━━ Task material ━━
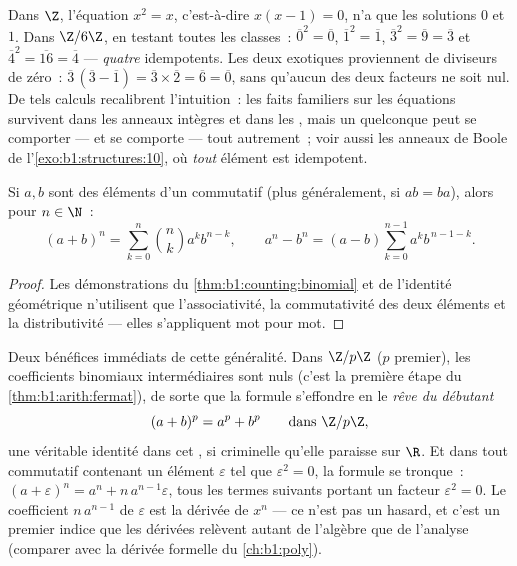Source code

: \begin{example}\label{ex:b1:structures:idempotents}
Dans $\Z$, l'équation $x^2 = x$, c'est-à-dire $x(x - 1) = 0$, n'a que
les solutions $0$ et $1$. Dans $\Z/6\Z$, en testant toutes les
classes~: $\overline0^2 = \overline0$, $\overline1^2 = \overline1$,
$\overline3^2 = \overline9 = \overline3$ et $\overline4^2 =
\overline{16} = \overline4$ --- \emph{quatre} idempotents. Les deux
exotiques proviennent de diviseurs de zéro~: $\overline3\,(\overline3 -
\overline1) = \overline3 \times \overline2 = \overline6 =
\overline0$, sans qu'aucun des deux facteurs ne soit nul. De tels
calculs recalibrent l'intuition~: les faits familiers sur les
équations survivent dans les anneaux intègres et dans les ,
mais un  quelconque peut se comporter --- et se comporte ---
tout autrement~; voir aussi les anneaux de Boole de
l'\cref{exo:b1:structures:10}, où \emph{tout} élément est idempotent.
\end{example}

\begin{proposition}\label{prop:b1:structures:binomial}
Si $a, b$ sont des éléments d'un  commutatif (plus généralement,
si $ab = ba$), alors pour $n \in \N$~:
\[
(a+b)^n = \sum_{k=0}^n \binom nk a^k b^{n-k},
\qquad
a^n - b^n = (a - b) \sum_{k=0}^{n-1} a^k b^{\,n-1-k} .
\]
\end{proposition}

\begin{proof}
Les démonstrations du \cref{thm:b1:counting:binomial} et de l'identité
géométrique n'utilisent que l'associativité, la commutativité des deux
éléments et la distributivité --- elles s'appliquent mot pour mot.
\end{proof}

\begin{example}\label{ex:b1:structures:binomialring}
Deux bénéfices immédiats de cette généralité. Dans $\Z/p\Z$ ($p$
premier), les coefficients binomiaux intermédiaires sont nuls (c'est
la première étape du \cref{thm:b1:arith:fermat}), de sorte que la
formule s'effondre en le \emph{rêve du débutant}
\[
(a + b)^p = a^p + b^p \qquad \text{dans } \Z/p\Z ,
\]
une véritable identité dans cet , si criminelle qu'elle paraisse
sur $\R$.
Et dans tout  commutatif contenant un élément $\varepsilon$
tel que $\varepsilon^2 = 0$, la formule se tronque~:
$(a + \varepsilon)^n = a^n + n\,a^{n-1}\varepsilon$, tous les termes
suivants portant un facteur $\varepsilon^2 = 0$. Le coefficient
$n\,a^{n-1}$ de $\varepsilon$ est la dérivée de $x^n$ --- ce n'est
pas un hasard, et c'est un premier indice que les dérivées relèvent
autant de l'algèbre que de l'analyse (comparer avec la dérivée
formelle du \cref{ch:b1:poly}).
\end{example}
━━━
━━ Task material ━━
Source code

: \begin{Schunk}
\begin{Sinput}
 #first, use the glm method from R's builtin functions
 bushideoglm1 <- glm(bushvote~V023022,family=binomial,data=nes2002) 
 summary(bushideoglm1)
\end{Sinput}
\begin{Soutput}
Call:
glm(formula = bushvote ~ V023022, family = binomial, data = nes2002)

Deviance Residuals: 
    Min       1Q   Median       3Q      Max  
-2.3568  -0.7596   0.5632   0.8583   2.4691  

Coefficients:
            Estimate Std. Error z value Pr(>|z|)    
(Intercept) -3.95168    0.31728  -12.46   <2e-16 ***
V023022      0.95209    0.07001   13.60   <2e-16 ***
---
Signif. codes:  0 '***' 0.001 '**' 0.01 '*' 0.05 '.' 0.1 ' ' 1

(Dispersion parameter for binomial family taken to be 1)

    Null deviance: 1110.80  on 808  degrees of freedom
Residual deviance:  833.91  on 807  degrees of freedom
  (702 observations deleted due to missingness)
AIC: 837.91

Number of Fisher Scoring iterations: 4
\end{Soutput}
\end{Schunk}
━━━
**Task:** In the listing above, find each line with "freedom" and copy it.

**Answer to this task:**
    Null deviance: 1110.80  on 808  degrees of freedom
Residual deviance:  833.91  on 807  degrees of freedom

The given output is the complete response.